So does Harry Potter fandom and Miley Cyrus concerts. You have no logical basis to connect irrational thinking with religious culture that doesn't apply just as aptly to ANY OTHER aspect of culture. The error is exactly the same: culture is shaped by the thoughts and choices of
individuals, not the other way around. People do not acquire their attitudes and biases from religious books, sermons, movies, theories or poems. They acquire them from their parents, siblings, relatives and friends. Doesn't matter whether you're raised by an atheist or a fundamentalist Muslim: if your father, brother and uncles are misogynists, chances are pretty good that you will be one too. If later in life you fall into a peer group that rejects misogyny outright, chances are you will too.
And those people act on those thoughts...
Which is why people, and not thoughts, are to blame. Religious tradition is chock full of complete bullshit that nobody really believes or acts on. The stuff that people DO act on is a matter of habit and custom and that has to do with what kind of person you are in the first place.
And the kind of person you are has to do with your experiences, how you grew up, who you knew, what you went through in life. Unless you grew up in a religious commune where God/Jesus/Allah occupied every waking moment of your life and the lives of the people around you, the majority of your day to day experiences were not religious in nature and your formative memories probably have nothing to do with religious thought. Those experiences color everything you do in life going forward, INCLUDING how you interpret religious beliefs.
Those beliefs do not interpret themselves, nor are they as pervasive in every day life as you seem to be implying.
A person's genetics does contribute to their behaviour, yes, absolutely, but so does their programming. Religion is part of their programming.
Religion is a minuscule part of the average person's "programming" and is actually subject to overriding influences from OTHER aspects of that upbringing. Mainly this is because the capacity to understand religion in any coherent sense generally develops long after a person's baseline character traits have already begun to take shape. By the time you're old enough for religious beliefs to really color your behavior, it's too late for it to matter.
This is one of the reason why new converts often make the worst zealots. A convert is deliberately REJECTING some aspect of his own personality and upbringing he doesn't like, including but not limited to his
conscience. With no religious upbringing at all, he will TRY to apply his newfound religion as literally and strictly as he possibly can, usually rejecting his "What the fuck am I doing?" instincts by blaming them on "the lies of Satan" or some such. In such cases, the kind of person who deliberately devotes himself to that sort of self-destructive fuckery is a person with deeper problems than religious belief.

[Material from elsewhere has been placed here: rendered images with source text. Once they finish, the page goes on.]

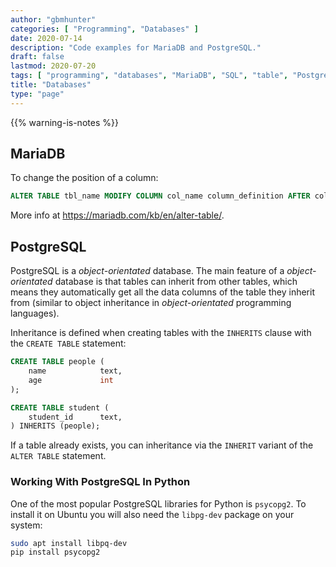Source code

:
 ```yaml
---
author: "gbmhunter"
categories: [ "Programming", "Databases" ]
date: 2020-07-14
description: "Code examples for MariaDB and PostgreSQL."
draft: false
lastmod: 2020-07-20
tags: [ "programming", "databases", "MariaDB", "SQL", "table", "PostgreSQL", "inheritance", "object-orientated databases" ]
title: "Databases"
type: "page"
---
```


{{% warning-is-notes %}}

## MariaDB

To change the position of a column:

```sql
ALTER TABLE tbl_name MODIFY COLUMN col_name column_definition AFTER col_name;
```

More info at <https://mariadb.com/kb/en/alter-table/>.

## PostgreSQL

PostgreSQL is a _object-orientated_ database. The main feature of a _object-orientated_ database is that tables can inherit from other tables, which means they automatically get all the data columns of the table they inherit from (similar to object inheritance in _object-orientated_ programming languages).

Inheritance is defined when creating tables with the `INHERITS` clause with the `CREATE TABLE` statement:

```sql
CREATE TABLE people (
    name            text,
    age             int
);

CREATE TABLE student (
    student_id      text,
) INHERITS (people);
```

If a table already exists, you can inheritance via the `INHERIT` variant of the `ALTER TABLE` statement.

### Working With PostgreSQL In Python

One of the most popular PostgreSQL libraries for Python is `psycopg2`. To install it on Ubuntu you will also need the `libpg-dev` package on your system:

```bash
sudo apt install libpq-dev
pip install psycopg2
```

Religion isn't some magical series of incantations that can brainwash people into doing things they never would have done otherwise.
Oh but it can get people to do things they wouldn't otherwise do
No, it
really can't. Religion doesn't work that way.

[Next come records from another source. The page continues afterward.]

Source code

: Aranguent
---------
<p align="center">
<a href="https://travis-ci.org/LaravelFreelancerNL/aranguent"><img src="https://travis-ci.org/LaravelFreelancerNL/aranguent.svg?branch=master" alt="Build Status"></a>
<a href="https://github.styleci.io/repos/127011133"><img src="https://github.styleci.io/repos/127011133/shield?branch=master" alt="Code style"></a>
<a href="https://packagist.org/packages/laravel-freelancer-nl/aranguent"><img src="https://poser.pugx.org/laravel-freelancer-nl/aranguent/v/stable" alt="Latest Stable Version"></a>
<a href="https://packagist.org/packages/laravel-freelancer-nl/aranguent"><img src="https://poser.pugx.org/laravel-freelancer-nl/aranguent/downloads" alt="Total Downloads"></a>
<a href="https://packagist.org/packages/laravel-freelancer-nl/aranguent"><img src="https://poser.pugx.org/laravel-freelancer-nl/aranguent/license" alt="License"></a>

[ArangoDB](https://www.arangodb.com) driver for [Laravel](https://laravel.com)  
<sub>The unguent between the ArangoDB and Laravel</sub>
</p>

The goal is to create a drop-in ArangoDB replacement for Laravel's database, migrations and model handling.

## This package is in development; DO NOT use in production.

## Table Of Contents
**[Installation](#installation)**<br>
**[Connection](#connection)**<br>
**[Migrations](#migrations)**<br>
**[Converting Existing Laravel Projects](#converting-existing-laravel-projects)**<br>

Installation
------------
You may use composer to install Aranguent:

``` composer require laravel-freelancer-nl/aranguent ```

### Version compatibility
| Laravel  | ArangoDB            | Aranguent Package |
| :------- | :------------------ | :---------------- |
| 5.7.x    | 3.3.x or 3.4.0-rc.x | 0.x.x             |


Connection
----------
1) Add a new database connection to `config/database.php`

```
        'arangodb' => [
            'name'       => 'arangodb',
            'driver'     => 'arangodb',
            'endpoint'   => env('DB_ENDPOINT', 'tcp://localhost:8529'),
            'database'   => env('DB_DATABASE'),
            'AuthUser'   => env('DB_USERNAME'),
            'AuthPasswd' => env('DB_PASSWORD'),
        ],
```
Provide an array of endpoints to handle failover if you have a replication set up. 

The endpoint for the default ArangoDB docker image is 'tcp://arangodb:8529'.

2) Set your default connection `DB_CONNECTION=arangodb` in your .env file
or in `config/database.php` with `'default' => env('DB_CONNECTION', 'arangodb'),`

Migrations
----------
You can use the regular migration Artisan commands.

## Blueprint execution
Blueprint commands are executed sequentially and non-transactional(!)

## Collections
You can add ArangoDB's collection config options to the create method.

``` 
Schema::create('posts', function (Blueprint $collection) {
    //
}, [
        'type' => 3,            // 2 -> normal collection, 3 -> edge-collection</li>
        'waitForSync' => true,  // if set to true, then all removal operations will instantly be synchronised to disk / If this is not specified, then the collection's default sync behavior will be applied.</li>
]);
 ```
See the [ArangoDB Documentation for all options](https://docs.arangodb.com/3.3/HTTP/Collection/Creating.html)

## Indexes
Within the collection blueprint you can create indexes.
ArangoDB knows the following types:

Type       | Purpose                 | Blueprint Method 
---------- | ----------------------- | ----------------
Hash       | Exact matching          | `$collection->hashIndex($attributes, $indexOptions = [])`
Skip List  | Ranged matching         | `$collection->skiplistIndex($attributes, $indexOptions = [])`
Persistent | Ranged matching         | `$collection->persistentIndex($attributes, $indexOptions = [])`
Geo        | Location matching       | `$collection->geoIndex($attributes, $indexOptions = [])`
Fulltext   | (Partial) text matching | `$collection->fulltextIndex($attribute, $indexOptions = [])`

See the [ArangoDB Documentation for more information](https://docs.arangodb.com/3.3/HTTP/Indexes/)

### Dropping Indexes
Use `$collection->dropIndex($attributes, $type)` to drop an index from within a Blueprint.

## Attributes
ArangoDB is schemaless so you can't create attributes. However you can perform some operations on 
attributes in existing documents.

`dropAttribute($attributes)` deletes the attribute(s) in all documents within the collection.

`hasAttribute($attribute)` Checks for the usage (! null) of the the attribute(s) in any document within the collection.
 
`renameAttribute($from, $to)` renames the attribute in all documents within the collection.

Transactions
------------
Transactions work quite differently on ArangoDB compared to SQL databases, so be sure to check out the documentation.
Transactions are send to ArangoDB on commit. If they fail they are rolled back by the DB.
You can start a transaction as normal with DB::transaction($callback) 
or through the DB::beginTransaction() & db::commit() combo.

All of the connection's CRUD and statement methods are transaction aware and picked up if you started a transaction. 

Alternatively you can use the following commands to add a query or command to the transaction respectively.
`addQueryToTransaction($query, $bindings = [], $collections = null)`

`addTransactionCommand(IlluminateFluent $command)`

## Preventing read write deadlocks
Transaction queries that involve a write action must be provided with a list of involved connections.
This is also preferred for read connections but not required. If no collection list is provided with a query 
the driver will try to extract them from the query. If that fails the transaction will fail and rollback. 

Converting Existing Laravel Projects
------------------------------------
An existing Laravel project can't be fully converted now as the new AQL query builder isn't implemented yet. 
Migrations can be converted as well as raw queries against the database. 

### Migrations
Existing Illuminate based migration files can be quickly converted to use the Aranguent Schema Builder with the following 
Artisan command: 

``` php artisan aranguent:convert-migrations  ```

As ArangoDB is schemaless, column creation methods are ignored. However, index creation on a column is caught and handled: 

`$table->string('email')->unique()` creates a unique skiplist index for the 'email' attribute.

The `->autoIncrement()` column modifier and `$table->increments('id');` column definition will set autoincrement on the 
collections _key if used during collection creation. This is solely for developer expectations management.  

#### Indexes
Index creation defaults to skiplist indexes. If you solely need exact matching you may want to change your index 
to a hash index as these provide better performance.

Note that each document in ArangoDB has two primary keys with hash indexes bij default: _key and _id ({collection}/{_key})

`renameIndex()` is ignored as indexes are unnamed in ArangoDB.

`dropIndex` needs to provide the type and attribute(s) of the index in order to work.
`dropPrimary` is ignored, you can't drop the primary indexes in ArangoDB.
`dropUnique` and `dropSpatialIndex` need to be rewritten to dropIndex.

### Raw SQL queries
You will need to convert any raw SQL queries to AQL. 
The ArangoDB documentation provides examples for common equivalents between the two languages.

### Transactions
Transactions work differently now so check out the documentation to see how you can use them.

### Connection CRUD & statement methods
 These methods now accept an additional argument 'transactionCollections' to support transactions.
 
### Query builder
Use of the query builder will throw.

What religion CAN do is get people to do the things they ALWAYS WANTED to do if only they had a good excuse. The world is complex, and society doubly so; excuses have always been easy to come by, and religion has always been a popular one.
Do you think that absent any cultural tradition or religious influence people would look at a baby's penis and say "We need to chop that up a bit"?
That's just what I'm talking about: "cultural tradition" and "religious influence" are not the same thing. They're not even that closely related. If you ask most Christian parents, they don't really even know WHY they perform circumcision; they do it because that's just what everyone does, isn't it? Circumcision has exactly ZERO significance in Christianity, but it's a western tradition that is followed anyway because thinking for yourself over every little thing is time consuming and most people only do so when there's something in it for them.
As for religious traditions, religious people obey those traditions PRECISELY to the extent those traditions are convenient for them. The moment they are not, they are rejected or ignored. This is the whole reason why Abrahamic religions used to have all these draconian enforcement methods and physical punishment of sins, because deep down nobody REALLY believes that God is watching them nor does anyone REALLY believe they'll go to hell for their sons. But being publicly shamed by religious authorities, ostracized by your piers, or jailed/killed by morality police is a more tangible threat, and people will obey THOSE authorities to the extent they are unable to avoid them.
But I have had too many Muslims tell me "drinking alcohol is forbidden" over a glass (or bottle) of wine to take your claim seriously, and even the most devout Christians consistently engage in premarital sex.
I would go so far as to say that the overwhelming majority of religious believers only continue to follow their religion because of the need to conform with their chosen peer group. Of the 20 or 30 people i can think of who would describe themselves as Christian, I would be surprised if more than 5 of them ever actually read the Bible. Most of the others are only Christians because their parents and relatives are and it's easier to just say "Amen" at thanksgiving dinner than start a 20 minute debate about how Christianity makes no sense with people who don't really care and aren't going to agree with you anyway.
How about Bacon? You think so many would resist it if not programmed to think it is evil?
I take it you've never met a non-Muslim or non-Jew who refuses to eat pork?
You need to study up on psychology and on cults.
You need to get out of your post-racial hippy commune and study up on EVERYTHING.